CLIDD: Cross-Layer Independent Deformable Description for Efficient and Discriminative Local Feature Representation

Robust local feature representations are essential for spatial intelligence tasks such as robot navigation and augmented reality. Establishing reliable correspondences requires descriptors that provide both high discriminative power and computational efficiency. To address this, we introduce Cross-Layer Independent Deformable Description (CLIDD), a method that achieves superior distinctiveness by sampling directly from independent feature hierarchies. This approach utilizes learnable offsets to capture fine-grained structural details across scales while bypassing the computational burden of unified dense representations. To ensure real-time performance, we implement a hardware-aware kernel fusion strategy that maximizes inference throughput. Furthermore, we develop a scalable framework that integrates lightweight architectures with a training protocol leveraging both metric learning and knowledge distillation. This scheme generates a wide spectrum of model variants optimized for diverse deployment constraints. Extensive evaluations demonstrate that our approach achieves superior matching accuracy and exceptional computational efficiency simultaneously. Specifically, the ultra-compact variant matches the precision of SuperPoint while utilizing only 0.004M parameters, achieving a 99.7% reduction in model size. Furthermore, our high-performance configuration outperforms all current state-of-the-art methods, including high-capacity DINOv2-based frameworks, while exceeding 200 FPS on edge devices. These results demonstrate that CLIDD delivers high-precision local feature matching with minimal computational overhead, providing a robust and scalable solution for real-time spatial intelligence tasks.
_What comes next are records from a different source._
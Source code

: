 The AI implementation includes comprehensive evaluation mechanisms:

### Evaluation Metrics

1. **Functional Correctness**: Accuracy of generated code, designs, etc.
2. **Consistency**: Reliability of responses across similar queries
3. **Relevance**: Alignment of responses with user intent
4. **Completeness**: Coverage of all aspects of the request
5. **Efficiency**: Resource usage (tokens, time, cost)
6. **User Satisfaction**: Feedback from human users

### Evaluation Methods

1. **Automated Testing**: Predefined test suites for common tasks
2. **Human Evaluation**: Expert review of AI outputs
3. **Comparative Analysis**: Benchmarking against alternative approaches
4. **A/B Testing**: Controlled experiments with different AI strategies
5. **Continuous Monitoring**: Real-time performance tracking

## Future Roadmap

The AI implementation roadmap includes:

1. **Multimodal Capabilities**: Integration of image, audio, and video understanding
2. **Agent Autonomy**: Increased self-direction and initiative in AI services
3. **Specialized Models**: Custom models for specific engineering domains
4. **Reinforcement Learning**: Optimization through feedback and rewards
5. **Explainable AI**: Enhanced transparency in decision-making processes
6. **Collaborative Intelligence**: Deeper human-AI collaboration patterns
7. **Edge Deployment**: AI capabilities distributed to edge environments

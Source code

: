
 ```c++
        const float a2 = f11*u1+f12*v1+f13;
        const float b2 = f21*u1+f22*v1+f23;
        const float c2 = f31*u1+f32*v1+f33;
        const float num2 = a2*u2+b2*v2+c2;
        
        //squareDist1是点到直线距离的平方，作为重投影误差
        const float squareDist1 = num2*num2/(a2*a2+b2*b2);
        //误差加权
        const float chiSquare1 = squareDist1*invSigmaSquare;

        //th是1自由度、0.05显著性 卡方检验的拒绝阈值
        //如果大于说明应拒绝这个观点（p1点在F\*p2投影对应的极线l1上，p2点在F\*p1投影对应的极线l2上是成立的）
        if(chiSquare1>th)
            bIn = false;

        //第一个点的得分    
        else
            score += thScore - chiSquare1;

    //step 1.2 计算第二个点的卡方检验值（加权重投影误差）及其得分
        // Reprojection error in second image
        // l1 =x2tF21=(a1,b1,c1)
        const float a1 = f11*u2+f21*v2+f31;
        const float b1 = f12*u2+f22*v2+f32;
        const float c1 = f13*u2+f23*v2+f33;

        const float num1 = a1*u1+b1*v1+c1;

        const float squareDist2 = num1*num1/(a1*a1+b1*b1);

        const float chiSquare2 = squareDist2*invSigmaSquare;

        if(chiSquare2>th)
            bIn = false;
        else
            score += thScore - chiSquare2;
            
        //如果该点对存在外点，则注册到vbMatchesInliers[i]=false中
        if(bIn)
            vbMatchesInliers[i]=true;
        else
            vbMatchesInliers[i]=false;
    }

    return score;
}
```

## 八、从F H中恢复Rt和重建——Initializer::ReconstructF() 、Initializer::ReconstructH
翻译：鲁棒的局部特征表示对于机器人导航和增强现实等空间智能任务至关重要。建立可靠的对应关系需要描述符同时具备高判别力与计算效率。为此，我们提出跨层独立可变形描述（CLIDD）方法，该方法通过直接从独立的特征层次中进行采样，实现了卓越的区分性。该方案利用可学习偏移量来捕捉跨尺度的细粒度结构细节，同时规避了统一稠密表示的计算负担。为确保实时性能，我们实现了硬件感知的核融合策略以最大化推理吞吐量。此外，我们开发了一个可扩展框架，将轻量级架构与融合度量学习和知识蒸馏的训练协议相结合。该方案生成了一系列针对不同部署约束优化的模型变体。大量实验表明，我们的方法同时实现了卓越的匹配精度与突出的计算效率。具体而言，超紧凑变体在仅使用0.004M参数的情况下达到了与SuperPoint相当的精度，模型尺寸减少了99.7%。此外，我们的高性能配置超越了所有当前最先进方法（包括基于高容量DINOv2的框架），并在边缘设备上实现了超过200 FPS的推理速度。这些结果表明，CLIDD能够以极低计算开销实现高精度局部特征匹配，为实时空间智能任务提供了鲁棒且可扩展的解决方案。